» Assigned task
Only one stretch of the data below should be repeated: the lines from the line containing "Man schreibt dafür" through the line containing "(integrare: lat. wiederherstellen).", inclusive, exactly as they are.

- - -

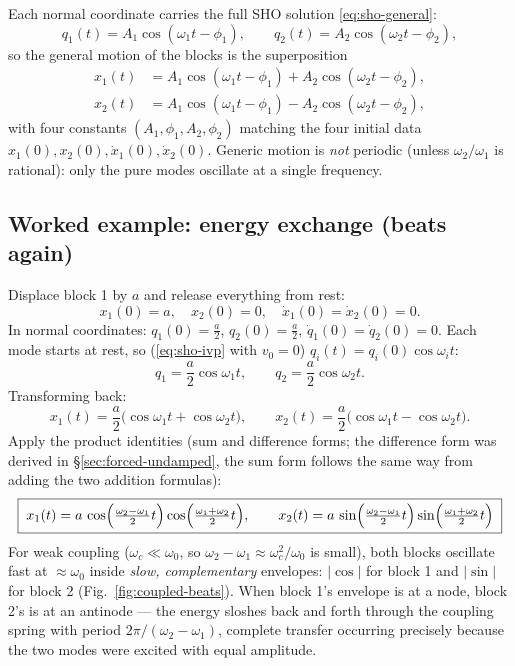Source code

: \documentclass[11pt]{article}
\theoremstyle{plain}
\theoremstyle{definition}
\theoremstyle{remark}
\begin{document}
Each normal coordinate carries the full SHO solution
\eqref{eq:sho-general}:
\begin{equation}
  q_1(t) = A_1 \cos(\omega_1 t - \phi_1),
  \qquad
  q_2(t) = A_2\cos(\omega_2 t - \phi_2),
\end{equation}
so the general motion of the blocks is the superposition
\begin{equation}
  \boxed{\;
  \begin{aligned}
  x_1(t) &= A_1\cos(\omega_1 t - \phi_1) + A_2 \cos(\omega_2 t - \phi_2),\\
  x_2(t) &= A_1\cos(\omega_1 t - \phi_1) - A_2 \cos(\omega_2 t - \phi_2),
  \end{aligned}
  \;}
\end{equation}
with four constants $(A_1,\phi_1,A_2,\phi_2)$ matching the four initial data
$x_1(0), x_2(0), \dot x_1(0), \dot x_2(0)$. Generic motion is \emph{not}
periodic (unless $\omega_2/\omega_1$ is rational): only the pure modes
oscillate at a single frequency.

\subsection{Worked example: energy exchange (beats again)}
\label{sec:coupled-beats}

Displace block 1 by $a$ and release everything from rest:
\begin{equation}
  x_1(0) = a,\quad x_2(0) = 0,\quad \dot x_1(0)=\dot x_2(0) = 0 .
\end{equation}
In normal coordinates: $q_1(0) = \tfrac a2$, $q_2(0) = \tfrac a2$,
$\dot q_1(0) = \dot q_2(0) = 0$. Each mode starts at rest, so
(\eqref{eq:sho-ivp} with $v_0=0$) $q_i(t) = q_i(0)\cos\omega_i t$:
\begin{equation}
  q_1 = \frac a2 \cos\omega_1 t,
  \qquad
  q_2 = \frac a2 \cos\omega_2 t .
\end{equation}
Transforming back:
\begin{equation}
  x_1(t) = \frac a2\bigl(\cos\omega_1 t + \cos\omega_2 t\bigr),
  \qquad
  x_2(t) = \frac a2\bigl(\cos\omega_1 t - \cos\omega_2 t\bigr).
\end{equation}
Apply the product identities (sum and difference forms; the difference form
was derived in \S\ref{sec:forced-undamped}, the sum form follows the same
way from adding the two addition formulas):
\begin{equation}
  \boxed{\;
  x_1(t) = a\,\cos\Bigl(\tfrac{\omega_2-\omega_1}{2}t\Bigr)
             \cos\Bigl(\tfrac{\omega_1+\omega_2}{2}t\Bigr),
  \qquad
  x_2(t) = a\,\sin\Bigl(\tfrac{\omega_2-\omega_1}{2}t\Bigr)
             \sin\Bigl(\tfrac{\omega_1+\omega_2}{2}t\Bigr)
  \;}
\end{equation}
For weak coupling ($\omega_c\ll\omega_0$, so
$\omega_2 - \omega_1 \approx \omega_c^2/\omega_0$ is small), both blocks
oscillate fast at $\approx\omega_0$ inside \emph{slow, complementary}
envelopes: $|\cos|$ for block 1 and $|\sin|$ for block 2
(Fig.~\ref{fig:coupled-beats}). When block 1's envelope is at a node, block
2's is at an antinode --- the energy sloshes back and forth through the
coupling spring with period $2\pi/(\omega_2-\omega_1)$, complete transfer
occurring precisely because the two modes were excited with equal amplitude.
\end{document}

- - -

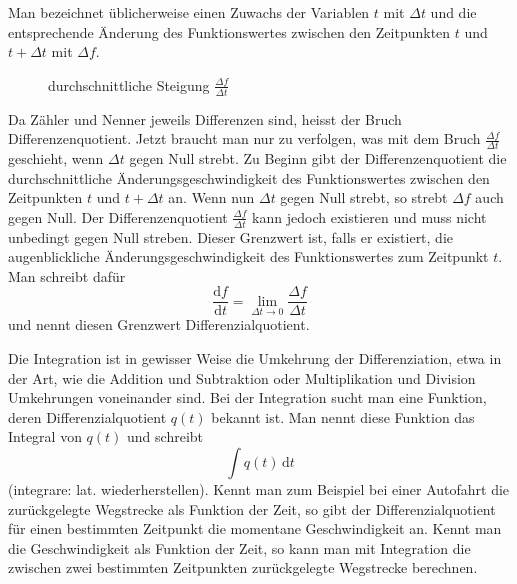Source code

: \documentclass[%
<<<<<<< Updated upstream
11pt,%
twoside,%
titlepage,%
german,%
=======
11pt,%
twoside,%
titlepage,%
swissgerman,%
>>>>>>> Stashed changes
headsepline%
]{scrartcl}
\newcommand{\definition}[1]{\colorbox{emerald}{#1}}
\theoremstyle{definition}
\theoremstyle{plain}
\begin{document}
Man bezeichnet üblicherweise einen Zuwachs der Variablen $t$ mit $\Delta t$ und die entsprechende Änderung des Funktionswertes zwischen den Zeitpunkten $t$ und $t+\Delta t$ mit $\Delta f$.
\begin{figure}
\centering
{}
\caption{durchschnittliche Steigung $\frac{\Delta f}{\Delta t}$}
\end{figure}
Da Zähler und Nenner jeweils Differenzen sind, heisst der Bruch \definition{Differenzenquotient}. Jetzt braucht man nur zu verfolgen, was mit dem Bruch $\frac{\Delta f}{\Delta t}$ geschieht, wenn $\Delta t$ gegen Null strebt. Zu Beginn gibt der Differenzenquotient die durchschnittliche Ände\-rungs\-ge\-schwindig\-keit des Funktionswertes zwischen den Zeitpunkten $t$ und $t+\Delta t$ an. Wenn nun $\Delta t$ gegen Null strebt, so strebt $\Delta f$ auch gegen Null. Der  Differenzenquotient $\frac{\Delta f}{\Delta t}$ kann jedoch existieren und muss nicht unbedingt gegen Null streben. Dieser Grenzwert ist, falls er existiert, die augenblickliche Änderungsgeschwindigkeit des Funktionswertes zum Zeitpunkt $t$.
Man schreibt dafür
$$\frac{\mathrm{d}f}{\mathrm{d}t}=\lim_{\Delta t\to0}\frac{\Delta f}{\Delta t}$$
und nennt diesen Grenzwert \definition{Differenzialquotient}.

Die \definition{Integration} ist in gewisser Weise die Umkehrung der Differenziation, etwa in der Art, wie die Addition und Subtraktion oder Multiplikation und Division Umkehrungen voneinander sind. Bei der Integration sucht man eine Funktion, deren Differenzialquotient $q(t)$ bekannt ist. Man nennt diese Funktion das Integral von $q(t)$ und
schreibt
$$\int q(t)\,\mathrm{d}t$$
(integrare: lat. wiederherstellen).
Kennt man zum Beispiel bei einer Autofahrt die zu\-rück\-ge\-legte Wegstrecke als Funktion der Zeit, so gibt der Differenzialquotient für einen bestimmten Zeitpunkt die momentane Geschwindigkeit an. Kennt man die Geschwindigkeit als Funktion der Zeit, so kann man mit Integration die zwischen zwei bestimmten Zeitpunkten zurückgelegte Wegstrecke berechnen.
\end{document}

- - -

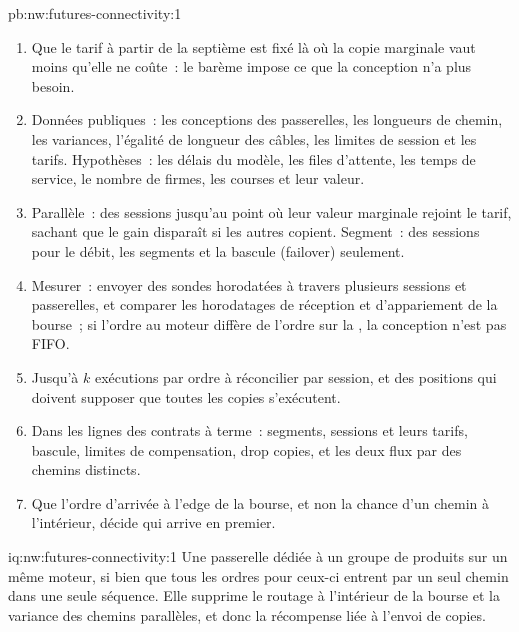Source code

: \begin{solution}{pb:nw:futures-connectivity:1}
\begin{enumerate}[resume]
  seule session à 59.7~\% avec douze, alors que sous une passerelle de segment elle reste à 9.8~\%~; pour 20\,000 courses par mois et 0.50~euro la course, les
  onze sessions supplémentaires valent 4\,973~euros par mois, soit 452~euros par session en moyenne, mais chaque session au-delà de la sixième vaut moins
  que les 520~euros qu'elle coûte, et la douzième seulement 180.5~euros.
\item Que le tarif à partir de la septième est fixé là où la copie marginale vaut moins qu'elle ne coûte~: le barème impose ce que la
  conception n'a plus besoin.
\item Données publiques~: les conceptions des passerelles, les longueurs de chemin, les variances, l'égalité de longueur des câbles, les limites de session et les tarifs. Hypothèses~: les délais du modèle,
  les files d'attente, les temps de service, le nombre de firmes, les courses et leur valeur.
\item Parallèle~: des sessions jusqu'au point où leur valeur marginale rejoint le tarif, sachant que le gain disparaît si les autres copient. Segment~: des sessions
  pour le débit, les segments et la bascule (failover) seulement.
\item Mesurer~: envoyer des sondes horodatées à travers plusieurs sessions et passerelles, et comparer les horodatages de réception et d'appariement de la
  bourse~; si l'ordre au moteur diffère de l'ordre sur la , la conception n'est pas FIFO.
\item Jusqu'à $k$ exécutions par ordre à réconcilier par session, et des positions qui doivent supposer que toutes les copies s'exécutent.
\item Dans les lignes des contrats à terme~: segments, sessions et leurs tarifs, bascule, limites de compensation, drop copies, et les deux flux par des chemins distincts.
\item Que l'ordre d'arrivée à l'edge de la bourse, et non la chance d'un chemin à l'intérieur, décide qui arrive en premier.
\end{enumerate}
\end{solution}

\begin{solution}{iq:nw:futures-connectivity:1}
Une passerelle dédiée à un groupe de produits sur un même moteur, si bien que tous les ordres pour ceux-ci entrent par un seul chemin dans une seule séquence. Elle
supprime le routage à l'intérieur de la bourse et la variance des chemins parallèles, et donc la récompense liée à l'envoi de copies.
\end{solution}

- - -

» Result
Man schreibt dafür
$$\frac{\mathrm{d}f}{\mathrm{d}t}=\lim_{\Delta t\to0}\frac{\Delta f}{\Delta t}$$
und nennt diesen Grenzwert \definition{Differenzialquotient}.

Die \definition{Integration} ist in gewisser Weise die Umkehrung der Differenziation, etwa in der Art, wie die Addition und Subtraktion oder Multiplikation und Division Umkehrungen voneinander sind. Bei der Integration sucht man eine Funktion, deren Differenzialquotient $q(t)$ bekannt ist. Man nennt diese Funktion das Integral von $q(t)$ und
schreibt
$$\int q(t)\,\mathrm{d}t$$
(integrare: lat. wiederherstellen).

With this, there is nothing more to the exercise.